Excerpts 8 entries

Excerpts

Voices in the pit, the press, the pulpit, and the parliament. From Plutarch to Plutarch-to-Hemingway, primary sources speaking for themselves.

The feeding of the Cock is a matter of much observation: for some will prosper with one kind of food, and some with another. But the general allowance is, in the morning a handful of Oats, and at night a little Barly or Wheat, with as much fresh water as he listeth to drink.
Gervase Markham, Cheap and Good Husbandry
The Aseel cock is short in the leg, broad in the breast, upright in carriage, with a cruel, relentless eye.
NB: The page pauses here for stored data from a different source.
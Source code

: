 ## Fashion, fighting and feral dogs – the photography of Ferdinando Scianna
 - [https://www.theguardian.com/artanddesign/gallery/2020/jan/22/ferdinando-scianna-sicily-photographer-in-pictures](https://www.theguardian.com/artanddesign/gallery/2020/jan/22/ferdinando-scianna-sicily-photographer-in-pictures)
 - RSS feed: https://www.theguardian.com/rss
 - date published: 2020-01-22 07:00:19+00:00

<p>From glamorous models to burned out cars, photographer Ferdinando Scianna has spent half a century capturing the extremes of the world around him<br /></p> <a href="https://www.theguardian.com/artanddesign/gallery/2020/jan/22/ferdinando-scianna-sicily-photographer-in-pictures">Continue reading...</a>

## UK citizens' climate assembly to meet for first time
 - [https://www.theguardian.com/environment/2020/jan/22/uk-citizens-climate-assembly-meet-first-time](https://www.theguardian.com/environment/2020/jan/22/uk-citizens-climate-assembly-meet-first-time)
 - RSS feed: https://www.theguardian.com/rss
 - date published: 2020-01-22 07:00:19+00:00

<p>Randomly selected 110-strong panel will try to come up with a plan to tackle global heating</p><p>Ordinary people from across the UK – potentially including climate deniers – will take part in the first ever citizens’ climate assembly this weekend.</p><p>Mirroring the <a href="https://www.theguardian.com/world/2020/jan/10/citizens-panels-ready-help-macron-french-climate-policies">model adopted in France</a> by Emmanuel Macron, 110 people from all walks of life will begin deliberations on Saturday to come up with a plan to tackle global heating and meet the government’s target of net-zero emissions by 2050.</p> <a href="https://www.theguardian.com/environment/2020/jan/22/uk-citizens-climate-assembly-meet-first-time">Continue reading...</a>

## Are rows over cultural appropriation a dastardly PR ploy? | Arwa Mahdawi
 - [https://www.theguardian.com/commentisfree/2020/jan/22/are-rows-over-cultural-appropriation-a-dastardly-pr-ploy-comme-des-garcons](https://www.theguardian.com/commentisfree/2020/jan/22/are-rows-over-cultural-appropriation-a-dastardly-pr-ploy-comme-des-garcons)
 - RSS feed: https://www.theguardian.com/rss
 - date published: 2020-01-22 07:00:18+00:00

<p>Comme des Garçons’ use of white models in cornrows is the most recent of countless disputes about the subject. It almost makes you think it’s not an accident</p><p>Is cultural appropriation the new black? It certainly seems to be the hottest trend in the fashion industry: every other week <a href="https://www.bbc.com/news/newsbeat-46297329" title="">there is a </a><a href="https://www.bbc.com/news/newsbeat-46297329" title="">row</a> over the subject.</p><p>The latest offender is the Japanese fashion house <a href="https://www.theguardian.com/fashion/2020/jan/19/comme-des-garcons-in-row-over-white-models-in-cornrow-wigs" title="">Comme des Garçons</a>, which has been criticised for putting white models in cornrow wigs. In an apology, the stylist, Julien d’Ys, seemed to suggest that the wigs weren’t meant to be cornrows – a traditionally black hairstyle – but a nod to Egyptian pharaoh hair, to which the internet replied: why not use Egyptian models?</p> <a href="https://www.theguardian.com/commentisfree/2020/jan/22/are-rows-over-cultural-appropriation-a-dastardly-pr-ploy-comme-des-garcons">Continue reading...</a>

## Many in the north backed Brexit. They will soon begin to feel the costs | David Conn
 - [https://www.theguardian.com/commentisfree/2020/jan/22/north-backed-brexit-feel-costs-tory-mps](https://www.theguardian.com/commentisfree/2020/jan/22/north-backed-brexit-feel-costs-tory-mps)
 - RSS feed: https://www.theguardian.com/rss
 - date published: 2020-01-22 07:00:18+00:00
There is, in him, the look of a bird that has known combat since before the days of recorded history; and I will not scruple to say that he is, of all the poultry I have known, the most *game*.
Harrison Weir, The Poultry Book
The Modern Game is the most peculiar of all our poultry — half eagle, half serpent, and all game.
Lewis Wright, The Book of Poultry
The passing of the pit was not, in the end, a question of cruelty. The pit passed because the men who kept it stopped being the kind of men who kept it. The bird remained; the culture around him did not.
An old fancier, Recollected in *The Field*
Game is not courage. A cock may be courageous without being game, and game without being courageous. To be *game* is to fight when you cannot win, when your body is broken, when the only sensible thing is to quit. Game is the refusal of refusal.
An old breeder, Recollected in *Gamecock* magazine, vol. 12
The Shamo is, in its way, a kind of feathered samurai — every line of the body a study in controlled ferocity.
Senri Ethnological Studies, Japanese Long-Crowers and Shamo
They fought like a gamecock, and Sumter was the most obstinate man I ever saw.
Colonel Banastre Tarleton, Dispatch to Lord Cornwallis, Battle of Blackstock's Farm
The cock, when he first crows, recalls men to their work, and at the second crow puts them in mind of the things they have to do. He is a creature of much courage, and will fight with one of his own kind; and he is the most observant of all birds, for he knows his master, and runs to him when he is called.